Abstract: AI coding agents can resolve real-world software issues, yet they frequently introduce regressions, breaking tests that previously passed. Current benchmarks focus almost exclusively on resolution rate, leaving regression behavior under-studied. This paper presents TDAD (Test-Driven Agentic Development), an open-source tool and benchmark methodology that combines abstract-syntax-tree (AST) based code-test graph construction with weighted impact analysis to surface the tests most likely affected by a proposed change. Evaluated on SWE-bench Verified with two local models (Qwen3-Coder 30B and Qwen3.5-35B-A3B), TDAD's GraphRAG workflow reduced test-level regressions by 70% and improved resolution from 24% to 32% when deployed as an agent skill. A surprising finding is that TDD prompting alone increased regressions (9.94%), revealing that smaller models benefit more from contextual information (which tests to verify) than from procedural instructions (how to do TDD). An autonomous auto-improvement loop raised resolution from 12% to 60% on a 10-instance subset with 0% regression.
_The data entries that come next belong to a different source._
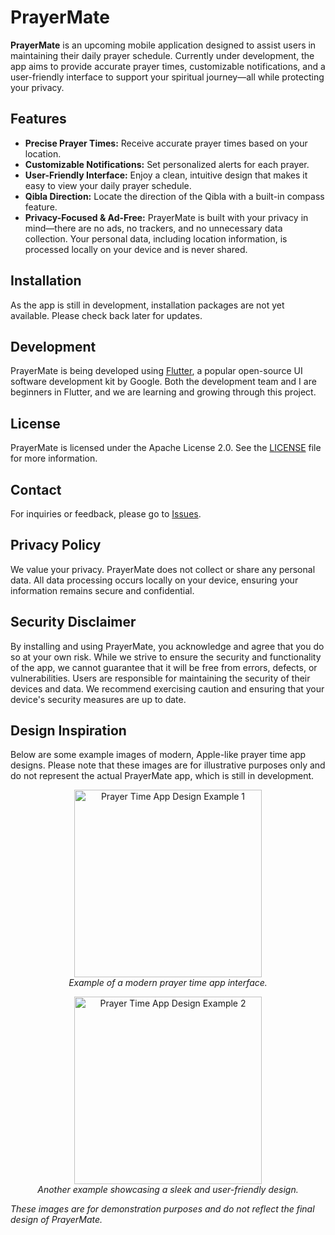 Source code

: # PrayerMate

**PrayerMate** is an upcoming mobile application designed to assist users in maintaining their daily prayer schedule. Currently under development, the app aims to provide accurate prayer times, customizable notifications, and a user-friendly interface to support your spiritual journey—all while protecting your privacy.

## Features

- **Precise Prayer Times:** Receive accurate prayer times based on your location.
- **Customizable Notifications:** Set personalized alerts for each prayer.
- **User-Friendly Interface:** Enjoy a clean, intuitive design that makes it easy to view your daily prayer schedule.
- **Qibla Direction:** Locate the direction of the Qibla with a built-in compass feature.
- **Privacy-Focused & Ad-Free:** PrayerMate is built with your privacy in mind—there are no ads, no trackers, and no unnecessary data collection. Your personal data, including location information, is processed locally on your device and is never shared.

## Installation

As the app is still in development, installation packages are not yet available. Please check back later for updates.

## Development

PrayerMate is being developed using [Flutter](https://flutter.dev/), a popular open-source UI software development kit by Google. Both the development team and I are beginners in Flutter, and we are learning and growing through this project.

## License

PrayerMate is licensed under the Apache License 2.0. See the [LICENSE](LICENSE) file for more information.

## Contact

For inquiries or feedback, please go to [Issues](https://github.com/yavuzselimkolbasar/PrayerMate/issues).

## Privacy Policy

We value your privacy. PrayerMate does not collect or share any personal data. All data processing occurs locally on your device, ensuring your information remains secure and confidential.

## Security Disclaimer

By installing and using PrayerMate, you acknowledge and agree that you do so at your own risk. While we strive to ensure the security and functionality of the app, we cannot guarantee that it will be free from errors, defects, or vulnerabilities. Users are responsible for maintaining the security of their devices and data. We recommend exercising caution and ensuring that your device's security measures are up to date.

## Design Inspiration

Below are some example images of modern, Apple-like prayer time app designs. Please note that these images are for illustrative purposes only and do not represent the actual PrayerMate app, which is still in development.

<p align="center">
  <img src="https://i.pinimg.com/736x/7f/50/f0/7f50f0fa5662010c24deeefe674a0fe5.jpg" alt="Prayer Time App Design Example 1" width="300" />
  <br>
  <em>Example of a modern prayer time app interface.</em>
</p>

<p align="center">
  <img src="https://images.sftcdn.net/images/t_app-cover_l,f_auto/p/0f019565-c27a-41a8-9a08-b5fff616bbfb/3295276365/prayer-time-azan-alarm-qibla-screenshot.png" alt="Prayer Time App Design Example 2" width="300" />
  <br>
  <em>Another example showcasing a sleek and user-friendly design.</em>
</p>

*These images are for demonstration purposes and do not reflect the final design of PrayerMate.*

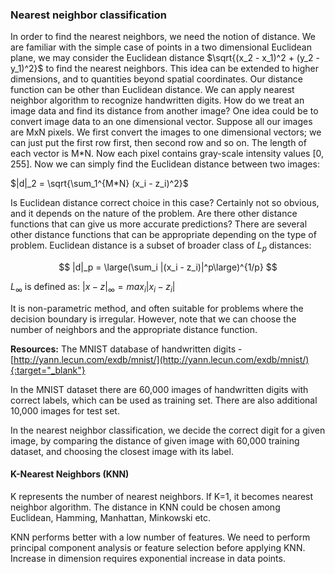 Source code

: ### Nearest neighbor classification 

In order to find the nearest neighbors, we need the notion of distance. We are familiar with the simple case of points in a two dimensional Euclidean plane, we may consider the Euclidean distance $\sqrt{(x_2 - x_1)^2 + (y_2 - y_1)^2}$ to find the nearest neighbors. This idea can be extended to higher dimensions, and to quantities beyond spatial coordinates. Our distance function can be other than Euclidean distance. We can apply nearest neighbor algorithm to recognize handwritten digits. How do we treat an image data and find its distance from another image? One idea could be to convert image data to an one dimensional vector. Suppose all our images are MxN pixels. We first convert the images to one dimensional vectors; we can just put the first row first, then second row and so on. The length of each vector is M*N. Now each pixel contains gray-scale intensity values [0, 255]. Now we can simply find the Euclidean distance between two images: 

$|d|_2 = \sqrt{\sum_1^{M*N} (x_i - z_i)^2}$

Is Euclidean distance correct choice in this case? Certainly not so obvious, and it depends on the nature of the problem. Are there other distance functions that can give us more accurate predictions? There are several other distance functions that can be appropriate depending on the type of problem. Euclidean distance is a subset of broader class of $L_p$ distances: 

$$  |d|_p = \large(\sum_i |(x_i - z_i)|^p\large)^{1/p} $$ 

$L_{\infty}$ is defined as: $|x-z|_{\infty} = max_i |x_i - z_i|$ 

It is non-parametric method, and often suitable for problems where the decision boundary is irregular. However, note that we can choose the number of neighbors and the appropriate distance function. 

**Resources:** The MNIST database of handwritten digits - [http://yann.lecun.com/exdb/mnist/](http://yann.lecun.com/exdb/mnist/){:target="_blank"}

In the MNIST dataset there are 60,000 images of handwritten digits with correct labels, which can be used as training set. There are also additional 10,000 images for test set. 

In the nearest neighbor classification, we decide the correct digit for a given image, by comparing the distance of given image with 60,000 training dataset, and choosing the closest image with its label. 

#### K-Nearest Neighbors (KNN)

K represents the number of nearest neighbors. If K=1, it becomes nearest neighbor algorithm. The distance in KNN could be chosen among Euclidean, Hamming, Manhattan, Minkowski etc. 

KNN performs better with a low number of features. We need to perform principal component analysis or feature selection before applying KNN. Increase in dimension requires exponential increase in data points. 
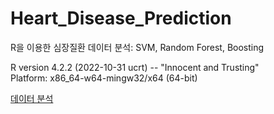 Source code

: # Heart_Disease_Prediction
R을 이용한 심장질환 데이터 분석: SVM, Random Forest, Boosting

R version 4.2.2 (2022-10-31 ucrt) -- "Innocent and Trusting"</br>
Platform: x86_64-w64-mingw32/x64 (64-bit)

[데이터 분석](https://github.com/seokkies/Heart_Disease_Prediction/blob/main/%EB%8D%B0%EC%9D%B4%ED%84%B0%EB%A7%88%EC%9D%B4%EB%8B%9D%20%ED%94%84%EB%A1%9C%EC%A0%9D%ED%8A%B8.pdf)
Key Insight: Surfacing contextual information (which tests to verify) via GraphRAG outperforms prescribing procedural workflows (how to do TDD). The autonomous auto-improvement loop demonstrates how agents can iteratively refine their code-test graphs to reach near-zero regression.
Relevance to RSI: The "autonomous auto-improvement loop" serves as a benchmark for how self-correcting systems can reach extreme levels of reliability. It emphasizes that RSI is more effective when the agent is provided with structured, graph-based context of its own environment.